Taking the airport bus and then an auto are
not the wisest or most economic way to travel to Devanahalli, but we realised this
only after an interesting adventure to the place. You may end up missing your Air-conditioned
Volvo bus due to faulty timings published on the BMTC website, be subject to
incredulous looks given by the conductor on it, and paying astonishingly high
prices (even by ripping-off-auto-drivers-in-strange-places-standards) for a
roughly 7 kilometre ride from near the airport to Devanahalli – all of which
can put you in a bad mood fairly early in the day. If you’re not driving to the
place, the most convenient way to get there is to take a train from Bangalore
City.
The Fort
at Devanahalli is a brick wall which encircles a living town full of people and
activity. Over the years, the modern lives of quite a few families have
magically sprouted from and blended into the many historic structures that dot
their hometown. The monuments, visibly belonging to different phases of time,
have undergone a series of many renovations over the years, unless they were
specifically 'deemed to be of national importance’ by the Archaeological Survey
of India. Here we find centuries old stone walls and pillars standing tall over
freshly marbled floors; ancient, disfigured idols of gods and goddesses adorned
with trendy new saris. Just as we had reached the fort that late morning, we had
been forced to stop just outside the low entrance of the formidable military
fort to allow the passage of a large herd of buffaloes being driven out to
graze through them.
One can
go up to the grassy top of the Fort by climbing some rough stone steps. Here, along with grazing cattle and brave herdswomen, once can walk along the battlements
with their immaculately engineered crenels. An almost ethereal landscape of the
surroundings from where an attack may come, can be viewed through these
crevices. One crenel however, is blocked with a wall, breaking the regular
pattern of the Fort. This was evidently the temple where the soldiers of the
Muslim King prayed to their gods for courage, mercy and forgiveness. As I
walked by this one closed crenel, I wondered what the soldiers who held this
Fort had been feeling when they had surrendered to the colonial masters in
1791. In the same year, the French royalty had finally surrendered control of
their country to its first democratic constitution.
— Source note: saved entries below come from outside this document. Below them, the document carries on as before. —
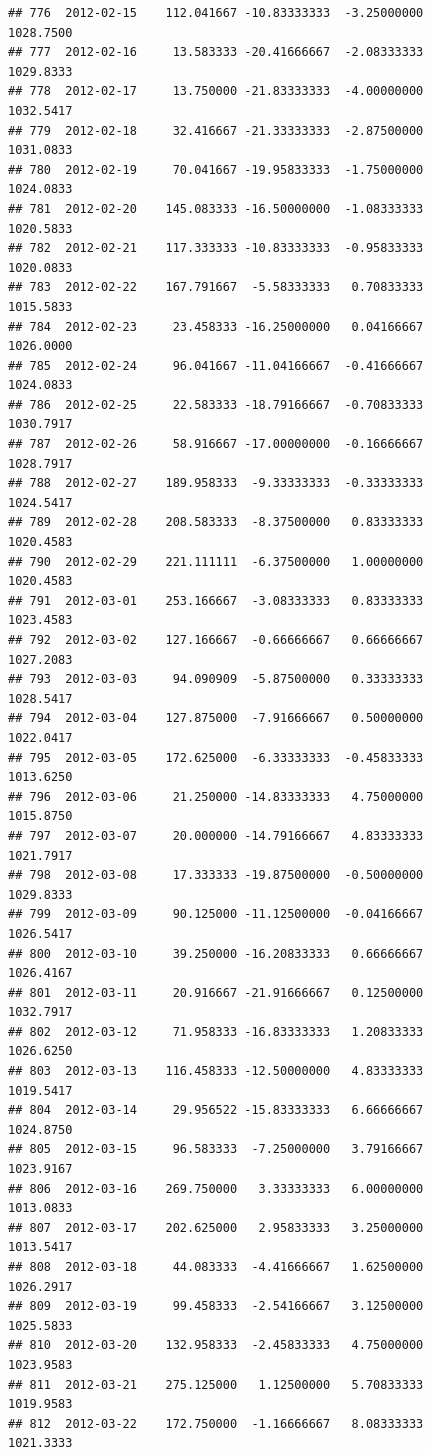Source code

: \documentclass[
]{article}
\begin{document}
\begin{verbatim}
## 776  2012-02-15    112.041667 -10.83333333  -3.25000000    1028.7500
## 777  2012-02-16     13.583333 -20.41666667  -2.08333333    1029.8333
## 778  2012-02-17     13.750000 -21.83333333  -4.00000000    1032.5417
## 779  2012-02-18     32.416667 -21.33333333  -2.87500000    1031.0833
## 780  2012-02-19     70.041667 -19.95833333  -1.75000000    1024.0833
## 781  2012-02-20    145.083333 -16.50000000  -1.08333333    1020.5833
## 782  2012-02-21    117.333333 -10.83333333  -0.95833333    1020.0833
## 783  2012-02-22    167.791667  -5.58333333   0.70833333    1015.5833
## 784  2012-02-23     23.458333 -16.25000000   0.04166667    1026.0000
## 785  2012-02-24     96.041667 -11.04166667  -0.41666667    1024.0833
## 786  2012-02-25     22.583333 -18.79166667  -0.70833333    1030.7917
## 787  2012-02-26     58.916667 -17.00000000  -0.16666667    1028.7917
## 788  2012-02-27    189.958333  -9.33333333  -0.33333333    1024.5417
## 789  2012-02-28    208.583333  -8.37500000   0.83333333    1020.4583
## 790  2012-02-29    221.111111  -6.37500000   1.00000000    1020.4583
## 791  2012-03-01    253.166667  -3.08333333   0.83333333    1023.4583
## 792  2012-03-02    127.166667  -0.66666667   0.66666667    1027.2083
## 793  2012-03-03     94.090909  -5.87500000   0.33333333    1028.5417
## 794  2012-03-04    127.875000  -7.91666667   0.50000000    1022.0417
## 795  2012-03-05    172.625000  -6.33333333  -0.45833333    1013.6250
## 796  2012-03-06     21.250000 -14.83333333   4.75000000    1015.8750
## 797  2012-03-07     20.000000 -14.79166667   4.83333333    1021.7917
## 798  2012-03-08     17.333333 -19.87500000  -0.50000000    1029.8333
## 799  2012-03-09     90.125000 -11.12500000  -0.04166667    1026.5417
## 800  2012-03-10     39.250000 -16.20833333   0.66666667    1026.4167
## 801  2012-03-11     20.916667 -21.91666667   0.12500000    1032.7917
## 802  2012-03-12     71.958333 -16.83333333   1.20833333    1026.6250
## 803  2012-03-13    116.458333 -12.50000000   4.83333333    1019.5417
## 804  2012-03-14     29.956522 -15.83333333   6.66666667    1024.8750
## 805  2012-03-15     96.583333  -7.25000000   3.79166667    1023.9167
## 806  2012-03-16    269.750000   3.33333333   6.00000000    1013.0833
## 807  2012-03-17    202.625000   2.95833333   3.25000000    1013.5417
## 808  2012-03-18     44.083333  -4.41666667   1.62500000    1026.2917
## 809  2012-03-19     99.458333  -2.54166667   3.12500000    1025.5833
## 810  2012-03-20    132.958333  -2.45833333   4.75000000    1023.9583
## 811  2012-03-21    275.125000   1.12500000   5.70833333    1019.9583
## 812  2012-03-22    172.750000  -1.16666667   8.08333333    1021.3333

\end{verbatim}
\end{document}
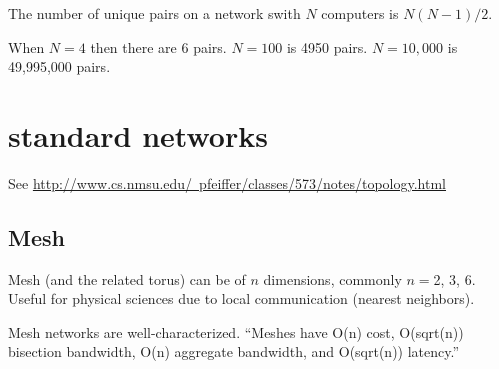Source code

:\documentclass[pdftex]{article}
\begin{document}
The number of unique pairs on a network swith $N$ computers is $N(N-1)/2$. 

When $N=4$ then there are 6 pairs. $N=100$ is 4950 pairs. $N=10,000$ is 49,995,000 pairs.

\section{standard networks}

See \href{http://www.cs.nmsu.edu/~pfeiffer/classes/573/notes/topology.html}{http://www.cs.nmsu.edu/~pfeiffer/classes/573/notes/topology.html}

\subsection{Mesh}
Mesh (and the related torus) can be of $n$ dimensions, commonly $n=$2, 3, 6. Useful for physical sciences due to local communication (nearest neighbors).

Mesh networks are well-characterized. ``Meshes have O(n) cost, O(sqrt(n)) bisection bandwidth, O(n) aggregate bandwidth, and O(sqrt(n)) latency.''
\end{document}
In two of its four directions it was
surrounded by small structures. One of them was old, unkempt and housed a
distorted idol of an unrecognisable God. Outside it stood a few ancient pillars
and some large pictures of Gods, some of whom had their heads torn off. The
other structure was locked, and could have been a temple of some kind. Outside
it were 2 tulsi stands – an old one
and a new one. Neither of them had any holy plant growing from them.Wild grass had taken over the wooden steps of the bath/amphitheatre, and goat droppings at some places suggested that only sometimes, cattle was brought in here to graze by the very agrarian people of the town. There were very few wrappers thrown on the ground. Apparently, neither the archaeologists, nor the enterprising people of this historical town knew what to do with this devastatingly beautiful structure. Having had imagined many romantic and spiritual stories which explained what happened at this place, and walked around the square steps several times, I noticed that there was only one flowering shrub amidst the green wilderness. It was at a corner of the lower-most layer of steps, and in the sunny, cloudless afternoon, its fresh yellow blossoms, stood for all the life in dead, ancient stone that we had witnessed that day.